Whenever a line in the data below includes the string "item", copy it out.

* * *

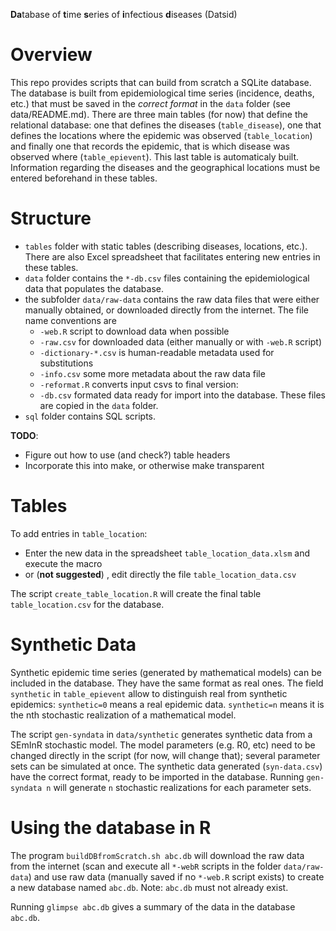 **Da**tabase of **t**ime **s**eries of **i**nfectious **d**iseases (Datsid)

Overview
========
This repo provides scripts that can build from scratch a SQLite database. 
The database is built from epidemiological time series (incidence, deaths, etc.) that must be saved in the _correct format_ in the `data` folder (see data/README.md). 
There are three main tables (for now) that define the relational database: one that defines the diseases (`table_disease`), one that defines the locations where the epidemic was observed (`table_location`) and finally one that records the epidemic, that is which disease was observed where (`table_epievent`). This last table is automaticaly built.
Information regarding the diseases and the geographical locations must be entered beforehand in these tables.

Structure
========

* `tables` folder with static tables (describing diseases, locations, etc.). There are also Excel spreadsheet that facilitates entering new entries in these tables. 
* `data` folder contains the `*-db.csv` files containing the epidemiological data that populates the database.
* the subfolder `data/raw-data` contains the raw data files that were either manually obtained, or downloaded directly from the internet. The file name conventions are
  * `-web.R` script to download data when possible
  * `-raw.csv` for downloaded data (either manually or with `-web.R` script)
  * `-dictionary-*.csv` is human-readable metadata used for substitutions 
  * `-info.csv` some more metadata about the raw data file
  * `-reformat.R` converts input csvs to final version:
  * `-db.csv` formated data ready for import into the database. These files are copied in the `data` folder.
* `sql` folder contains SQL scripts.

__TODO__:
* Figure out how to use (and check?) table headers
* Incorporate this into make, or otherwise make transparent

Tables
=============

To add entries in `table_location`:
* Enter the new data in the spreadsheet `table_location_data.xlsm` and execute the macro
* or (__not suggested__) , edit directly the file `table_location_data.csv`

The script `create_table_location.R` will create the final table `table_location.csv` for the database.

Synthetic Data
==============

Synthetic epidemic time series (generated by mathematical models) can be included in the database. They have the same format as real ones. The field `synthetic` in `table_epievent` allow to distinguish real from synthetic epidemics: `synthetic=0` means a real epidemic data. `synthetic=n` means it is the nth stochastic realization of a mathematical model.

The script `gen-syndata` in `data/synthetic` generates synthetic data from a SEmInR stochastic model. The model parameters (e.g. R0, etc) need to be changed directly in the script (for now, will change that); several parameter sets can be simulated at once. The synthetic data generated (`syn-data.csv`) have the correct format, ready to be imported in the database.
Running `gen-syndata n` will generate `n` stochastic realizations for each parameter sets.

Using the database in R
=======================

The program `buildDBfromScratch.sh abc.db` will download the raw data from the internet (scan and execute all `*-webR` scripts in the folder `data/raw-data`) and use raw data (manually saved if no `*-web.R` script exists) to create a new database named `abc.db`. 
Note: `abc.db` must not already exist.

Running `glimpse abc.db` gives a summary of the data in the database `abc.db`.

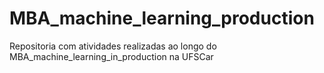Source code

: # MBA_machine_learning_production
Repositoria com atividades realizadas ao longo do MBA_machine_learning_in_production na UFSCar
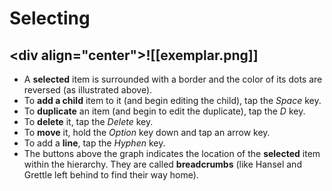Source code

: # Selecting
<div align="center">![[exemplar.png]]</div>  
---
- A **selected** item is surrounded with a border and the color of its dots are reversed (as illustrated above).
- To **add a child** item to it (and begin editing the child), tap the _Space_ key.
- To **duplicate** an item (and begin to edit the duplicate), tap the _D_ key.
- To **delete** it, tap the _Delete_ key.
- To **move** it, hold the _Option_ key down and tap an arrow key.
- To add a **line**, tap the _Hyphen_ key.
- The buttons above the graph indicates the location of the **selected** item within the hierarchy. They are called **breadcrumbs** (like Hansel and Grettle left behind to find their way home).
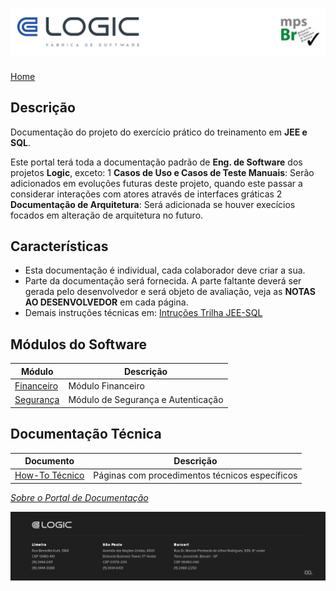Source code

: # ![Cabecalho](WIKI/ReadMe-Anexos/Cabecalho.png)

[Home](README.md)

## Descrição

Documentação do projeto do exercício prático do treinamento em **JEE e SQL**.

Este portal terá toda a documentação padrão de **Eng. de Software** dos projetos **Logic**, exceto:
    1 **Casos de Uso e Casos de Teste Manuais**: Serão adicionados em evoluções futuras deste projeto, quando este passar a considerar interações com atores através de interfaces gráticas
    2 **Documentação de Arquitetura**: Será adicionada se houver execícios focados em alteração de arquitetura no futuro.

## Características

- Esta documentação é individual, cada colaborador deve criar a sua.
- Parte da documentação será fornecida. A parte faltante deverá ser gerada pelo desenvolvedor e será objeto de avaliação, veja as **NOTAS AO DESENVOLVEDOR** em cada página.
- Demais instruções técnicas em: [Intruções Trilha JEE-SQL](WIKI/How-To-Tecnico/Intrucoes-Trilha-JEE-SQL/Intrucoes-Trilha-JEE-SQL.md)

## Módulos do Software

| Módulo                                                    | Descrição                          |
| --------------------------------------------------------- | ---------------------------------- |
| [Financeiro](WIKI/Modulo-Financeiro/Modulo-Financeiro.md) | Módulo Financeiro                  |
| [Segurança](WIKI/Modulo-Seguranca/Modulo-Seguranca.md)    | Módulo de Segurança e Autenticação |

## Documentação Técnica

| Documento                                               | Descrição                                      |
| ------------------------------------------------------- | ---------------------------------------------- |
| [How-To Técnico](WIKI/How-To-Tecnico/How-To-Tecnico.md) | Páginas com procedimentos técnicos específicos |

_[Sobre o Portal de Documentação](WIKI/About/About.md)_

![Rodape](WIKI/ReadMe-Anexos/Rodape.png)
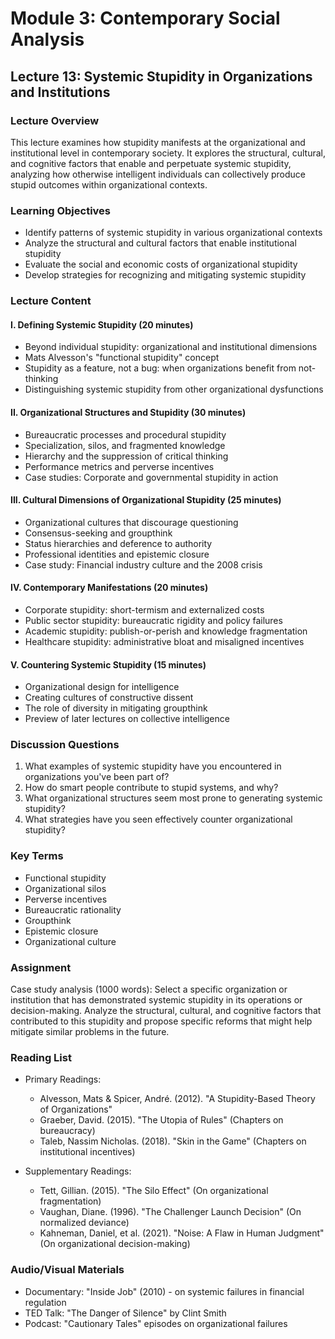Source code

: # Module 3: Contemporary Social Analysis

## Lecture 13: Systemic Stupidity in Organizations and Institutions

### Lecture Overview
This lecture examines how stupidity manifests at the organizational and institutional level in contemporary society. It explores the structural, cultural, and cognitive factors that enable and perpetuate systemic stupidity, analyzing how otherwise intelligent individuals can collectively produce stupid outcomes within organizational contexts.

### Learning Objectives
- Identify patterns of systemic stupidity in various organizational contexts
- Analyze the structural and cultural factors that enable institutional stupidity
- Evaluate the social and economic costs of organizational stupidity
- Develop strategies for recognizing and mitigating systemic stupidity

### Lecture Content

#### I. Defining Systemic Stupidity (20 minutes)
- Beyond individual stupidity: organizational and institutional dimensions
- Mats Alvesson's "functional stupidity" concept
- Stupidity as a feature, not a bug: when organizations benefit from not-thinking
- Distinguishing systemic stupidity from other organizational dysfunctions

#### II. Organizational Structures and Stupidity (30 minutes)
- Bureaucratic processes and procedural stupidity
- Specialization, silos, and fragmented knowledge
- Hierarchy and the suppression of critical thinking
- Performance metrics and perverse incentives
- Case studies: Corporate and governmental stupidity in action

#### III. Cultural Dimensions of Organizational Stupidity (25 minutes)
- Organizational cultures that discourage questioning
- Consensus-seeking and groupthink
- Status hierarchies and deference to authority
- Professional identities and epistemic closure
- Case study: Financial industry culture and the 2008 crisis

#### IV. Contemporary Manifestations (20 minutes)
- Corporate stupidity: short-termism and externalized costs
- Public sector stupidity: bureaucratic rigidity and policy failures
- Academic stupidity: publish-or-perish and knowledge fragmentation
- Healthcare stupidity: administrative bloat and misaligned incentives

#### V. Countering Systemic Stupidity (15 minutes)
- Organizational design for intelligence
- Creating cultures of constructive dissent
- The role of diversity in mitigating groupthink
- Preview of later lectures on collective intelligence

### Discussion Questions
1. What examples of systemic stupidity have you encountered in organizations you've been part of?
2. How do smart people contribute to stupid systems, and why?
3. What organizational structures seem most prone to generating systemic stupidity?
4. What strategies have you seen effectively counter organizational stupidity?

### Key Terms
- Functional stupidity
- Organizational silos
- Perverse incentives
- Bureaucratic rationality
- Groupthink
- Epistemic closure
- Organizational culture

### Assignment
Case study analysis (1000 words): Select a specific organization or institution that has demonstrated systemic stupidity in its operations or decision-making. Analyze the structural, cultural, and cognitive factors that contributed to this stupidity and propose specific reforms that might help mitigate similar problems in the future.

### Reading List
- Primary Readings:
  * Alvesson, Mats & Spicer, André. (2012). "A Stupidity-Based Theory of Organizations"
  * Graeber, David. (2015). "The Utopia of Rules" (Chapters on bureaucracy)
  * Taleb, Nassim Nicholas. (2018). "Skin in the Game" (Chapters on institutional incentives)

- Supplementary Readings:
  * Tett, Gillian. (2015). "The Silo Effect" (On organizational fragmentation)
  * Vaughan, Diane. (1996). "The Challenger Launch Decision" (On normalized deviance)
  * Kahneman, Daniel, et al. (2021). "Noise: A Flaw in Human Judgment" (On organizational decision-making)

### Audio/Visual Materials
- Documentary: "Inside Job" (2010) - on systemic failures in financial regulation
- TED Talk: "The Danger of Silence" by Clint Smith
- Podcast: "Cautionary Tales" episodes on organizational failures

* * *

Response to the exercise:
- A **selected** item is surrounded with a border and the color of its dots are reversed (as illustrated above).
- To **add a child** item to it (and begin editing the child), tap the _Space_ key.
- To **duplicate** an item (and begin to edit the duplicate), tap the _D_ key.
- The buttons above the graph indicates the location of the **selected** item within the hierarchy. They are called **breadcrumbs** (like Hansel and Grettle left behind to find their way home).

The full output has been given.